By Mackenzie Patterson - bioemail

MANCHESTER, GA (WTVM) - Books packed away, destroyed classrooms, playgrounds twisted like tin cans, and clean-up workers instead of students: these are things you expect to see at an elementary school.  But, in last week's storm, parts of the roof at Mountain View Elementary School in Meriwether County were torn off leaving the inside of the school at the mercy of a tornado.

Deana Brown, the interim principal at the school, told News Leader Nine even though the damage is significant, she is thankful.

"The first thing that went through our heads when we were walking through that next morning was that had it been at 2 o'clock in the afternoon, it would have been much worse.  So, we can rebuild the building, that's not a problem, but we have the students and faculty safe," said Brown.

Brown said the school's recovery is underway.  Already a temporary roof is on the school and carpets have been stripped away trying to dry out the building. Brown said they have the hope of being up and running again in August for the next school year.

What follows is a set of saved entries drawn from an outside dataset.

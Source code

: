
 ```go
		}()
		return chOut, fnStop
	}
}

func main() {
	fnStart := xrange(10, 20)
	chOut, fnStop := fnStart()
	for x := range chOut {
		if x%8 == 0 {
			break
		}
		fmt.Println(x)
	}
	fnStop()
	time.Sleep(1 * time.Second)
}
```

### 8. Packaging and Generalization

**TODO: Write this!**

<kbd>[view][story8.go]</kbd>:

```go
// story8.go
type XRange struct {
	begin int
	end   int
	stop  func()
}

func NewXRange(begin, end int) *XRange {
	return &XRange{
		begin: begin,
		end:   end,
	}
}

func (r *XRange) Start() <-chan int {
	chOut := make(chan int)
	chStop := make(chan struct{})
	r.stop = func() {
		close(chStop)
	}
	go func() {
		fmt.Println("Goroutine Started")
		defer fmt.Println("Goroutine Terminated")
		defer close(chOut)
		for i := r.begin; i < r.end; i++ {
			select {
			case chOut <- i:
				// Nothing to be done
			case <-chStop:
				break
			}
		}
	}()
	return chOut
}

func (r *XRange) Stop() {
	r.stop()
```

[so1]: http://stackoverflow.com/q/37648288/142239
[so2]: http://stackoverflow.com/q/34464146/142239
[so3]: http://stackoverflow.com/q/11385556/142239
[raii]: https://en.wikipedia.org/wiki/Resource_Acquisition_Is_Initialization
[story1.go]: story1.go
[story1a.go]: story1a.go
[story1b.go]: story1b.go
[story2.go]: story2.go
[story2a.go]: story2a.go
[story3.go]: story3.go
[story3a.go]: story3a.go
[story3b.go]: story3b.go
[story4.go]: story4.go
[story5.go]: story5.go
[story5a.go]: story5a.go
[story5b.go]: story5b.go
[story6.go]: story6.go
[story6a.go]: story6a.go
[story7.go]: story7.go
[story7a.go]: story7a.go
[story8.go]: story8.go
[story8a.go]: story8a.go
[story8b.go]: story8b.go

However, for now, the state of Georgia has granted a waiver for the school allowing the Meriwether County School System to make the call to end school 13 days early.  Brown said students finished taking the CRCT the morning before the storms struck.  Now, the tests are en route to Atlanta to be graded.  Brown explained the faculty of Mountain View will make personal calls to parents to tell them their child's score.  Also, Brown said students will be able to pick up their report cards on May 24th at Manchester Middle School.

While the school is on track, Jason Ritter with the Meriwether County Sheriff Department told News Leader Nine much of the community is still in need.  Ritter helped coordinate the Disaster Recovery Center in Manchester where FEMA and GEMA along with the Red Cross and multiple other organizations are set up to help the tornado victims.

"We're in need of several volunteers for anything from food preparation, food delivery, child-care.  We're in need of people to come out and help with debris removal.  We have a large amount of debris all over the county that we're trying to help these citizens get cleaned up," said Ritter.

Ritter said the center will be open for the next seven days so anyone who needs help can find it.

Meriwether County is also asking for donations of things like canned food, bottled water, personal hygiene products, and new clothing especially underwear and socks.  Ritter said to drop off donations at the Warm Springs Fire Department at 3636 Whitehouse Parkway open from 9:00am to 9:00 pm daily.